[INPUT DATA]
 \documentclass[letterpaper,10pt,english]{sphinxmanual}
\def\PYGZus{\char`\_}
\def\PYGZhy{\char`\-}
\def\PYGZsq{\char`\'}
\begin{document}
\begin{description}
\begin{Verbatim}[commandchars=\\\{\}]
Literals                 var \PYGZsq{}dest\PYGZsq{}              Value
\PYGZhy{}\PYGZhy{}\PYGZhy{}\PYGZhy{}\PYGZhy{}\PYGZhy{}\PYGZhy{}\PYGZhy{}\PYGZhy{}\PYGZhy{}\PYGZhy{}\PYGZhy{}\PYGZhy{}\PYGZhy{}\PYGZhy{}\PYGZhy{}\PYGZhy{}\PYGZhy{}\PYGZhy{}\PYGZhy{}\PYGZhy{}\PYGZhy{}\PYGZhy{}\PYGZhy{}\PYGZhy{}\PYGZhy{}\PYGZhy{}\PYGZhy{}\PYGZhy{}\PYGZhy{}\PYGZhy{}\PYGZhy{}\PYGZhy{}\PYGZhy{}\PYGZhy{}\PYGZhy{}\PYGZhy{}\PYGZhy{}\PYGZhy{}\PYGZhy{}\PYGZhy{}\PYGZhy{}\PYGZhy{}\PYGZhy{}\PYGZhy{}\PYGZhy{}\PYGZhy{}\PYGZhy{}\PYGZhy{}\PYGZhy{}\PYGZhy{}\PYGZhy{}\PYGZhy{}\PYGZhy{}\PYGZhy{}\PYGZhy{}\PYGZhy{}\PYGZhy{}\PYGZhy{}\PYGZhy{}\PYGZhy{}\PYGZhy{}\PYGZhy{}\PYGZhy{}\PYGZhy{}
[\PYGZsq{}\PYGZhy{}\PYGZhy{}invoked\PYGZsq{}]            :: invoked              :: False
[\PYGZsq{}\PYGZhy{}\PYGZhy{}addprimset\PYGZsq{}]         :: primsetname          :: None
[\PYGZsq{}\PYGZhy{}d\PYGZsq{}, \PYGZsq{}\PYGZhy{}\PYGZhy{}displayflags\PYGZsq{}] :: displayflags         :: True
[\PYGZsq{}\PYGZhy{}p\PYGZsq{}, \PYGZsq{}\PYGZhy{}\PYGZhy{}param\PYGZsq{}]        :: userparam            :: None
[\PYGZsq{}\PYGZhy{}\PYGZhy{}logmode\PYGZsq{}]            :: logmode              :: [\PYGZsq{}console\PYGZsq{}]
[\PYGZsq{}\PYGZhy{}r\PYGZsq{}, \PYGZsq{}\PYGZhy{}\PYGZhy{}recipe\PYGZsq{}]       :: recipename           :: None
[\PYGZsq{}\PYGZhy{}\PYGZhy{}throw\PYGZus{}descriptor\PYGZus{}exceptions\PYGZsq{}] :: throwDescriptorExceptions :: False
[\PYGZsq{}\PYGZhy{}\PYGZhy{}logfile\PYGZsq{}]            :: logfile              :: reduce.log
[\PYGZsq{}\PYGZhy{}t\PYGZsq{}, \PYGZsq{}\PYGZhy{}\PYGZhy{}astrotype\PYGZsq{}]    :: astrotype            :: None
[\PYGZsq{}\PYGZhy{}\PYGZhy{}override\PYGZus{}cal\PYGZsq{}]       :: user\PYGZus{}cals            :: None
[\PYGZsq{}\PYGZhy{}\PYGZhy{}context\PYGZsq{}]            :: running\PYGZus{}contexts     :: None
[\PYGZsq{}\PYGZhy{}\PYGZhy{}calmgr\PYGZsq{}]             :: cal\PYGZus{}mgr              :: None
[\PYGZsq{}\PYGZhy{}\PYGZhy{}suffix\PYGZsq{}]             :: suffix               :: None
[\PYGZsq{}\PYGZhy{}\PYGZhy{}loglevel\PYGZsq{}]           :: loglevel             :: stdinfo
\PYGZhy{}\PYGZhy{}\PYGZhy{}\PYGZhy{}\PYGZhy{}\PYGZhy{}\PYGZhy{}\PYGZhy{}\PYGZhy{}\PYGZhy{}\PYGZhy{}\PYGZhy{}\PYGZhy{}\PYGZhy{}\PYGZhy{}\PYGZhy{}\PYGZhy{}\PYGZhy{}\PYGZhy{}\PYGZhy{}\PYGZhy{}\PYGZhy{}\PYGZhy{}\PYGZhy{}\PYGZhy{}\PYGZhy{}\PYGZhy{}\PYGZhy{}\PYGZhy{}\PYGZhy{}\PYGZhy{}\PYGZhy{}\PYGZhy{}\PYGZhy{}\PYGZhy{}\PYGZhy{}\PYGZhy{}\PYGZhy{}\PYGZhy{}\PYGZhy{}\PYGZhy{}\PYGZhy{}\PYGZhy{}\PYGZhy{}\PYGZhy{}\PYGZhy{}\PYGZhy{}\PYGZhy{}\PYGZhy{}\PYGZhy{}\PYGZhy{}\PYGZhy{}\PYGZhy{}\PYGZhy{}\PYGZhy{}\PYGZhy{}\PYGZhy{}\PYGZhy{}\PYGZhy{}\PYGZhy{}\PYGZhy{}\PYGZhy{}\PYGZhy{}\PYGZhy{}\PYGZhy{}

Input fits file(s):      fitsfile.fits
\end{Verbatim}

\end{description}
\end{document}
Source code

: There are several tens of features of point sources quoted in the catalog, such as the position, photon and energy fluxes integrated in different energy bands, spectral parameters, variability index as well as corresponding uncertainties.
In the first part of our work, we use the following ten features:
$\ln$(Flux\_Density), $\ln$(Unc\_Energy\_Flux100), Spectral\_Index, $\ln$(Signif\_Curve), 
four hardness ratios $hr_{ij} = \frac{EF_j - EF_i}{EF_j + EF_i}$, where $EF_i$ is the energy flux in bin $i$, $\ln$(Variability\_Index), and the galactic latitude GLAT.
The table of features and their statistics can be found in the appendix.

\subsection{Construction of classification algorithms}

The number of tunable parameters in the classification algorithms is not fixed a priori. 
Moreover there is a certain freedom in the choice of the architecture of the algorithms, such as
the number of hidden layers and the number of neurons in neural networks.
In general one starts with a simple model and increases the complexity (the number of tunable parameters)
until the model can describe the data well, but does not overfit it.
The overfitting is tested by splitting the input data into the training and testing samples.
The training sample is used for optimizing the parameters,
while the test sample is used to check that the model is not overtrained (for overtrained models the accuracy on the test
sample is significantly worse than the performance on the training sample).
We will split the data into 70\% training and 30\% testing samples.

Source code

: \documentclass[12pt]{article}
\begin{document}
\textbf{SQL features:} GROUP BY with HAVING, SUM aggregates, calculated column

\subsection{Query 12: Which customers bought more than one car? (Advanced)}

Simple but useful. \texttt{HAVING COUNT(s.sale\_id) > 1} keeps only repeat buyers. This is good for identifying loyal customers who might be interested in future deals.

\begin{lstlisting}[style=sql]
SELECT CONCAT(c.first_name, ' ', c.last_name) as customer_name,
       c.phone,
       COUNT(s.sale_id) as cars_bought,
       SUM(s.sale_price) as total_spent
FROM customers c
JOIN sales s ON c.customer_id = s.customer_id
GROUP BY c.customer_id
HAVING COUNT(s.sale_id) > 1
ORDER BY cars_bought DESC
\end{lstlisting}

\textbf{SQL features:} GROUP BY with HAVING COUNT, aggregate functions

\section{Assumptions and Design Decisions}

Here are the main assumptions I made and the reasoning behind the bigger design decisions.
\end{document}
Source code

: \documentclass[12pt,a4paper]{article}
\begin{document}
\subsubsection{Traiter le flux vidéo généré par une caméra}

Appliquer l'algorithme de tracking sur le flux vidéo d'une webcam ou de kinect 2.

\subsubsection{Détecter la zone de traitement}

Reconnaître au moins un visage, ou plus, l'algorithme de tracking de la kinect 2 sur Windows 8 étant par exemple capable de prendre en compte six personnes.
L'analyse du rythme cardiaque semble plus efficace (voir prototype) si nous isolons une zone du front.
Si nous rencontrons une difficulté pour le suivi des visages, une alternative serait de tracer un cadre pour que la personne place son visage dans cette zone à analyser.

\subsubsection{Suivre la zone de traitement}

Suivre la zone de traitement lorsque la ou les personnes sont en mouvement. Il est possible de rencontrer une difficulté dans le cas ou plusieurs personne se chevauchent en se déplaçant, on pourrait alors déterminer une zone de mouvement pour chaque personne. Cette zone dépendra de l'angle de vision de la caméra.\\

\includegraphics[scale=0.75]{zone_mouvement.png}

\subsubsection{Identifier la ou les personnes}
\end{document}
[/INPUT DATA]
TASK OBJECTIVE:
Copy every line of the data above in which the string "personnes" appears.

YOUR SOLUTION:
Reconnaître au moins un visage, ou plus, l'algorithme de tracking de la kinect 2 sur Windows 8 étant par exemple capable de prendre en compte six personnes.
Suivre la zone de traitement lorsque la ou les personnes sont en mouvement. Il est possible de rencontrer une difficulté dans le cas ou plusieurs personne se chevauchent en se déplaçant, on pourrait alors déterminer une zone de mouvement pour chaque personne. Cette zone dépendra de l'angle de vision de la caméra.\\
\subsubsection{Identifier la ou les personnes}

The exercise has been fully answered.